• [What you are asked to do]: Copy every record word for word.

• [Provided records]:
[Start of Attachment]

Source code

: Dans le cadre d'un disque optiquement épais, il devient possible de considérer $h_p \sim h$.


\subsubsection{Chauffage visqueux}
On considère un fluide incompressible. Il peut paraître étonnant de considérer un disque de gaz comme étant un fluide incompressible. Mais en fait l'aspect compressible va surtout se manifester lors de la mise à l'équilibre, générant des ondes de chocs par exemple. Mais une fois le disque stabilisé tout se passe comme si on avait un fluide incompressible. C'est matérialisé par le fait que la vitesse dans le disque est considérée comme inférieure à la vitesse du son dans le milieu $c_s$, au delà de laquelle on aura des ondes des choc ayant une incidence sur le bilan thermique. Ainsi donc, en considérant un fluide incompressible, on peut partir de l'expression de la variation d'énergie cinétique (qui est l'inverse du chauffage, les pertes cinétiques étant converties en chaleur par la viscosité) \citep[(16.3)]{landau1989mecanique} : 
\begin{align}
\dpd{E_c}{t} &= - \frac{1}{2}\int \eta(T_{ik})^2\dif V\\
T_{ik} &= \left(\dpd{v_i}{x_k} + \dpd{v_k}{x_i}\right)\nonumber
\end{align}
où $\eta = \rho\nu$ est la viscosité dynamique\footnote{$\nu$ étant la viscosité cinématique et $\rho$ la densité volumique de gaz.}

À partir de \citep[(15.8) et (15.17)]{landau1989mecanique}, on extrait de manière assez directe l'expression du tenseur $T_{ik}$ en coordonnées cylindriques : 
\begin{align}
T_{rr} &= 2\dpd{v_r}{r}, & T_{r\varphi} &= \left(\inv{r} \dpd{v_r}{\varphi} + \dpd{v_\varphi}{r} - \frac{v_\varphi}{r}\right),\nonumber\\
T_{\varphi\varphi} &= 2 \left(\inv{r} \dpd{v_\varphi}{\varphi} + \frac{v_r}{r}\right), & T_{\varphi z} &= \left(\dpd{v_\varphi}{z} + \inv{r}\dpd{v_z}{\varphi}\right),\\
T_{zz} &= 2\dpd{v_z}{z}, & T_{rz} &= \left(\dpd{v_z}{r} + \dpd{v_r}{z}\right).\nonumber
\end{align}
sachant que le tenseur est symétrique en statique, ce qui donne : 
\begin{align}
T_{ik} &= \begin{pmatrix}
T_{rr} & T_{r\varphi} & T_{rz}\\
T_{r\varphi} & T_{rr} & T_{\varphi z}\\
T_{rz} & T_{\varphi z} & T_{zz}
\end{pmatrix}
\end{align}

[End of Attachment]

• [Written reply]:
Source code

: Dans le cadre d'un disque optiquement épais, il devient possible de considérer $h_p \sim h$.


\subsubsection{Chauffage visqueux}
On considère un fluide incompressible. Il peut paraître étonnant de considérer un disque de gaz comme étant un fluide incompressible. Mais en fait l'aspect compressible va surtout se manifester lors de la mise à l'équilibre, générant des ondes de chocs par exemple. Mais une fois le disque stabilisé tout se passe comme si on avait un fluide incompressible. C'est matérialisé par le fait que la vitesse dans le disque est considérée comme inférieure à la vitesse du son dans le milieu $c_s$, au delà de laquelle on aura des ondes des choc ayant une incidence sur le bilan thermique. Ainsi donc, en considérant un fluide incompressible, on peut partir de l'expression de la variation d'énergie cinétique (qui est l'inverse du chauffage, les pertes cinétiques étant converties en chaleur par la viscosité) \citep[(16.3)]{landau1989mecanique} : 
\begin{align}
\dpd{E_c}{t} &= - \frac{1}{2}\int \eta(T_{ik})^2\dif V\\
T_{ik} &= \left(\dpd{v_i}{x_k} + \dpd{v_k}{x_i}\right)\nonumber
\end{align}
où $\eta = \rho\nu$ est la viscosité dynamique\footnote{$\nu$ étant la viscosité cinématique et $\rho$ la densité volumique de gaz.}

À partir de \citep[(15.8) et (15.17)]{landau1989mecanique}, on extrait de manière assez directe l'expression du tenseur $T_{ik}$ en coordonnées cylindriques : 
\begin{align}
T_{rr} &= 2\dpd{v_r}{r}, & T_{r\varphi} &= \left(\inv{r} \dpd{v_r}{\varphi} + \dpd{v_\varphi}{r} - \frac{v_\varphi}{r}\right),\nonumber\\
T_{\varphi\varphi} &= 2 \left(\inv{r} \dpd{v_\varphi}{\varphi} + \frac{v_r}{r}\right), & T_{\varphi z} &= \left(\dpd{v_\varphi}{z} + \inv{r}\dpd{v_z}{\varphi}\right),\\
T_{zz} &= 2\dpd{v_z}{z}, & T_{rz} &= \left(\dpd{v_z}{r} + \dpd{v_r}{z}\right).\nonumber
\end{align}
sachant que le tenseur est symétrique en statique, ce qui donne : 
\begin{align}
T_{ik} &= \begin{pmatrix}
T_{rr} & T_{r\varphi} & T_{rz}\\
T_{r\varphi} & T_{rr} & T_{\varphi z}\\
T_{rz} & T_{\varphi z} & T_{zz}
\end{pmatrix}
\end{align}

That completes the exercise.